If the UK is running a current account deficit, that means there must be more money going out of the country to pay for imports and to pay investment returns to foreigners, than is coming in from imports and from Britons’ investments abroad. But since the UK has a floating exchange rate, that can’t be the end of the story, because if money tried to leave the country – e.g. to go to the US or Eurozone – that would cause the pound to fall (against the dollar and/or euro) until there was no net departure any more. If money is continuously going out from net trade and net investment returns, it must be coming in from somewhere else, so that total payments are in balance. (That’s called the “balance of payments identity”.)

The place it comes in is called the “capital account”. Whenever you read about there being a current account deficit there must be an equal and opposite capital account surplus. What does it mean for the UK’s capital account to be in surplus? It means that foreigners invested more in the UK than UK citizens invested abroad. So another way to express that “record current account deficit” is to say it’s a “record capital account surplus”. That means foreigners are enormously more keen on investing in the UK than Brits are in investing elsewhere – in fact investors are the keenest they’ve ever been on investing in the UK relative to the rest of the world. Suddenly that doesn’t sound like such a bad news story, does it?

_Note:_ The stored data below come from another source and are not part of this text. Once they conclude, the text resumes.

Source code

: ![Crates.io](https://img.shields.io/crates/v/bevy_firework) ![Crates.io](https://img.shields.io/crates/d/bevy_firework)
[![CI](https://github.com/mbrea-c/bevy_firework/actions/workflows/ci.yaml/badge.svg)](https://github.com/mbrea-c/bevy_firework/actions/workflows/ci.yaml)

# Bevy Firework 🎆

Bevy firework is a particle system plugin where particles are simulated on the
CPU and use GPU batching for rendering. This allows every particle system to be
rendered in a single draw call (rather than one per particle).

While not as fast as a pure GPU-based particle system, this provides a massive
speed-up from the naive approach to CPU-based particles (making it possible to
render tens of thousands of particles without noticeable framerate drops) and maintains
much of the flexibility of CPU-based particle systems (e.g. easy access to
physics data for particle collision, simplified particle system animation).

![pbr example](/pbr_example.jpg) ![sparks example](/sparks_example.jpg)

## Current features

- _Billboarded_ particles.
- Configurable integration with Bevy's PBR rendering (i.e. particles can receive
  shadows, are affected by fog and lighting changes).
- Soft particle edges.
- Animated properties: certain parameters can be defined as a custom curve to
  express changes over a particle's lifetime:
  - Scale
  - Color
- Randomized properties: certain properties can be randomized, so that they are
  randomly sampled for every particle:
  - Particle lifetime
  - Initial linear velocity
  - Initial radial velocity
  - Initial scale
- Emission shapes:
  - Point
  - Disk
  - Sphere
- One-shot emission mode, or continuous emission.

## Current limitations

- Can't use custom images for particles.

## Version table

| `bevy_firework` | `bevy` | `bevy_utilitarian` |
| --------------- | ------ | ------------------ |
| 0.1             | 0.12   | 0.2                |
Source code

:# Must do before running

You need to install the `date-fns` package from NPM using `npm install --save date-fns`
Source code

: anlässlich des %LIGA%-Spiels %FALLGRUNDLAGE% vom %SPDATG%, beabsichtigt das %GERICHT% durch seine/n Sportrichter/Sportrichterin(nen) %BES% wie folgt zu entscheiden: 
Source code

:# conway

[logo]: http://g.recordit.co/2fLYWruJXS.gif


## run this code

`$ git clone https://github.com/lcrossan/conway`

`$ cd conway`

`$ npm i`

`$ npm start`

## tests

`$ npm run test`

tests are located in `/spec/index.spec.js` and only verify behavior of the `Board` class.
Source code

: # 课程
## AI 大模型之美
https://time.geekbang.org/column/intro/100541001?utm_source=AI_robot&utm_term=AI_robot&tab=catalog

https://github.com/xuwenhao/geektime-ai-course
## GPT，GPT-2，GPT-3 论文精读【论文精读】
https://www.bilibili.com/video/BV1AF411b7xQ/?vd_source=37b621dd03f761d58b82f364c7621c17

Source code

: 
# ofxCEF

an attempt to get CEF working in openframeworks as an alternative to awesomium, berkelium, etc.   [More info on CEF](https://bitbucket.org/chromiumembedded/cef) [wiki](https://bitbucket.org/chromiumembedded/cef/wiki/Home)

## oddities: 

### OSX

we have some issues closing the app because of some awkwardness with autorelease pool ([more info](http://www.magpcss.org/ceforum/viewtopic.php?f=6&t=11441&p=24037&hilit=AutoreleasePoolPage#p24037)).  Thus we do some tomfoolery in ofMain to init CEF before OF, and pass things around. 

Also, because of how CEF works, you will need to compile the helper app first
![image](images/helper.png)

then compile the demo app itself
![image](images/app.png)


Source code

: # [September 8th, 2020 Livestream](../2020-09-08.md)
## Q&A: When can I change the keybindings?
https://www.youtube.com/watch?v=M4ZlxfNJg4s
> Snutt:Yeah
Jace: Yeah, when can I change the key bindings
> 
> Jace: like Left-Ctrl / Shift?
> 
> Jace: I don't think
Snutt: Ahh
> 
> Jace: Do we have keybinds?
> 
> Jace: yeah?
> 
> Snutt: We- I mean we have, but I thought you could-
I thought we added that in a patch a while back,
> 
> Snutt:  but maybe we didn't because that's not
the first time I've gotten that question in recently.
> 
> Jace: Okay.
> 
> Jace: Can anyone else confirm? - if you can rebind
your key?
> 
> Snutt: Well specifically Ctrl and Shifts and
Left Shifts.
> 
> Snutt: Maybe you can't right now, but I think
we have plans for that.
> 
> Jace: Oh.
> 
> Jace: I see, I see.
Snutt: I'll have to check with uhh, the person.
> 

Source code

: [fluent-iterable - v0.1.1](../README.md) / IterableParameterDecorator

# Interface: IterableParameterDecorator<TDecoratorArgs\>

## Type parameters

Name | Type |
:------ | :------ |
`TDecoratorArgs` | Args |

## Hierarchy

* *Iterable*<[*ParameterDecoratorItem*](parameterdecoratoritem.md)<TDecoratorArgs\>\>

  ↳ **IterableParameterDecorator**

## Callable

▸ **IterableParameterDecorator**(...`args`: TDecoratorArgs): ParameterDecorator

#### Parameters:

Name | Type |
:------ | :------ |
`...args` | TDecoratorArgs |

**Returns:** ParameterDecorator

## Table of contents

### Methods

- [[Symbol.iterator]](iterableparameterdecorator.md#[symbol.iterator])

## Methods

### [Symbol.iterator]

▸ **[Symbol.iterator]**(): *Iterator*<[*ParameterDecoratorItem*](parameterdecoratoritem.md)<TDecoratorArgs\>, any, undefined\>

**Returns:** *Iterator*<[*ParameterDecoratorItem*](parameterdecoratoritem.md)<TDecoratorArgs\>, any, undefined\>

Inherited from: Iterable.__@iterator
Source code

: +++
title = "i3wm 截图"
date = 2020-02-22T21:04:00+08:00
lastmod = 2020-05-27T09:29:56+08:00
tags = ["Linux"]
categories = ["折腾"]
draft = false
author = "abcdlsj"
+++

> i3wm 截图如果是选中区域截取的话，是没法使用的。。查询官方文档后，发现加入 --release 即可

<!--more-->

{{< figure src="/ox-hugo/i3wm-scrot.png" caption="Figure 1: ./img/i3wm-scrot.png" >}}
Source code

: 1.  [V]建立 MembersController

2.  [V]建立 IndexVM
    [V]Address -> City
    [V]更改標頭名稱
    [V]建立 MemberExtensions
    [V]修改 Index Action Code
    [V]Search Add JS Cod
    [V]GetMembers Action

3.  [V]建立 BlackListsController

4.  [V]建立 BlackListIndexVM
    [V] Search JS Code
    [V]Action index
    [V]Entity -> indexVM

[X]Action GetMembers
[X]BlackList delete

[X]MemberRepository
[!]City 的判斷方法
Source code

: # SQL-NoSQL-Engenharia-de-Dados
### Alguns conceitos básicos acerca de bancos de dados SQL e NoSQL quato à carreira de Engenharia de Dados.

Now one shouldn’t over-state how good news this is. After all, part of what’s going on is that investment prospects in the rest of the world are rubbish. But we should understand and appreciate that capital flows are much faster and more flexible than trade flows. Sometimes reporting of current account deficits might give the impression that what happens is that Britain decides it wants to import more than it exports (creating a current account deficit), and then has to go out to find investors to “fund” that deficit (on the capital account). But that isn’t how it works at all. What actually happens is that investors adjust their portfolios rapidly, which in turn induces shifts in the value of the pound (and in UK bond yields and implicit expectations about future interest rates, but let’s not over-complicate things) and with the pound being stronger (plus some of that other stuff I mentioned happening) it becomes cheaper to import and more expensive to export, creating a trade deficit. Also, as more investment flows in, UK firms owe more investment returns to foreigners, which flow out on the current account.

That may all have seemed a bit complicated, but the key thing to grasp is that current account deficits are caused by capital account inflows. We have a current account deficit because we have a capital account surplus. That is the direction of causation. It isn’t that we have a capital account surplus because we “need” it to “fund” our current account deficit.

So what that means is that a huge current account deficit, i.e. a huge capital account surplus, is a massive vote in (relative) confidence in Britain by international investors. In that sense it isn’t bad news – it’s great news!

Now some Eeyores point out that if we are running a huge capital account surplus, that means we are “vulnerable” to foreigner investors deciding to withdraw their money. True enough – though we’d also be “vulnerable” to that if we were running a balanced current account or a current account surplus. Whatever – it’s certainly the case that if foreign investors suddenly decided that they did want to put their money into Greece or China instead of the UK, our current account would fall.

In practice, what would probably happen is that the value of the pound would fall and import prices would rise – as we saw in the first couple of months of 2016. Since the UK has inflation far below target (and indeed has been in deflation recently) and can’t cut interest rates any further, being able to loosen monetary policy via a depreciation in the pound is presumably exactly the kind of thing one might hope would happen.

Overall, a key lesson here is that floating exchange rates allow a lot of economic processes, and in particular those relating to the UK’s position relative to the rest of the world, to be resolved via the exchange rate. That might be a lesson some folk should bear in mind about Brexit too. There’s every chance that much of the short-term impacts of Brexit will be buffered by exchange rate movements. That may seem terribly exciting if you trade FX – and I’m not suggesting the sums involved won’t be significant. But the ordinary “woman-in-the-street” might well find that, after a short while, she’s wondering what all the fuss was about.